Я начал с современного романа («Неутраченное время») и фантастических произведений, в которых зачастую пытался показать земные проблемы в инопланетном одеянии («Астронавты», «Эдем»); я пробовал также зашифровать эти проблемы в форме игровой («Звездные дневники») или сказочной («Кибериада»); или, наконец, исследовать в микроэксперименте, какие сказки могли бы сочинять роботы для роботов («Сказки роботов»). Написал я еще книгу, которую ценю, хотя сам не вполне ее понимаю («Соларис»), и еще другую, в жанре романа «предостережения» («Возвращение со звезд»), которая получилась не во всем такой, какой мне хотелось бы ее видеть. Вплетал я также в свои рассказы различные идеи и мотивы, относящиеся не столько к проблемам культуры или социологии, сколько к философии; и этот философский бес искушал меня с каждым годом все сильнее, так что в конце концов я откупился от него четырьмя небеллетристическими книгами («Диалоги», «Сумма технологии», «Философия случайности» и «Фантастика и футурология»). Поскольку каждый человек из духа противоречия больше всего интересуется тем, что ему труднее всего удается, я не раз сожалел, что вслед за моей беллетристикой, которая вышла уже за границы Польши, не пошли и эти книги, предназначенные для более узкого круга», но, возможно, положение улучшится, ибо вот уже «Сумма технологии» появилась в русском переводе.

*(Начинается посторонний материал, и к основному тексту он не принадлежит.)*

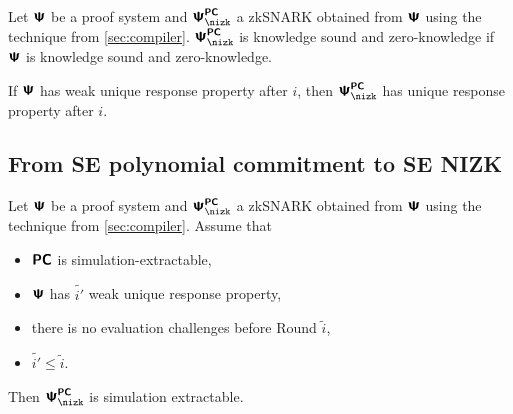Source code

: \documentclass[runningheads,11pt]{llncs}
\begin{document}
\begin{theorem}
  Let $\bm{\mathsf{\Psi}}$ be a proof system and $\PSc$ a zkSNARK obtained from $\bm{\mathsf{\Psi}}$ using the
  technique from \cref{sec:compiler}. $\PSc$ is knowledge sound and
  zero-knowledge if $\bm{\mathsf{\Psi}}$ is knowledge sound and zero-knowledge.
\end{theorem}

\begin{lemma}
  If $\bm{\mathsf{\Psi}}$ has weak unique response property after $i$, then $\PSc$ has unique response
  property after $i$.
\end{lemma}

\subsection{From SE polynomial commitment to SE NIZK}
\begin{theorem}
  Let $\bm{\mathsf{\Psi}}$ be a proof system and $\PSc$ a zkSNARK obtained from $\bm{\mathsf{\Psi}}$ using the
  technique from \cref{sec:compiler}. Assume that 
  \begin{itemize}
  \item $\bm{\mathsf{PC}}$ is simulation-extractable,
  \item $\bm{\mathsf{\Psi}}$ has $\tilde{i'}$ weak unique response property,
  \item there is no evaluation challenges before Round $\tilde{i}$,
  \item $\tilde{i'} \leq \tilde{i}$.
  \end{itemize}
  Then $\PSc$ is simulation extractable.
\end{theorem}
\end{document}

Беспокоило меня слегка и то, что можно назвать «раздвоением» моей писательской личности между художественной литературой и произведениями, посвященными философским раздумьям о путях развития цивилизации (сейчас это называют футурологией, но в 1955 году, когда я писал «Диалоги», ее еще не существовало).
«Голос Неба» – это попытка наложить заплату на образовавшийся душевный разрыв – по крайней мере, в том смысле, что слишком много в этой вещи всяких раздумий и отступлений от темы, чтобы можно было назвать ее попросту научно-фантастической повестью, и опять-таки слишком мало философствования (или псевдофилософствования), чтобы она сошла за эпистемологический трактат. Во всяком случае, книга эта как результат сознательного эксперимента является гибридом или же помесью, – а о том, присущи ли ей достоинства биологических гибридов, пускай уж судит читатель.
Станислав Лем
ОТ ИЗДАТЕЛЯ
Эта книга представляет собой публикацию рукописи, обнаруженной в бумагах покойного профессора Питера Э.Хоггарта. К сожалению, гениальный ученый не успел завершить и подготовить к печати рукопись, над которой долгое время работал. Помешала этому одолевшая его болезнь.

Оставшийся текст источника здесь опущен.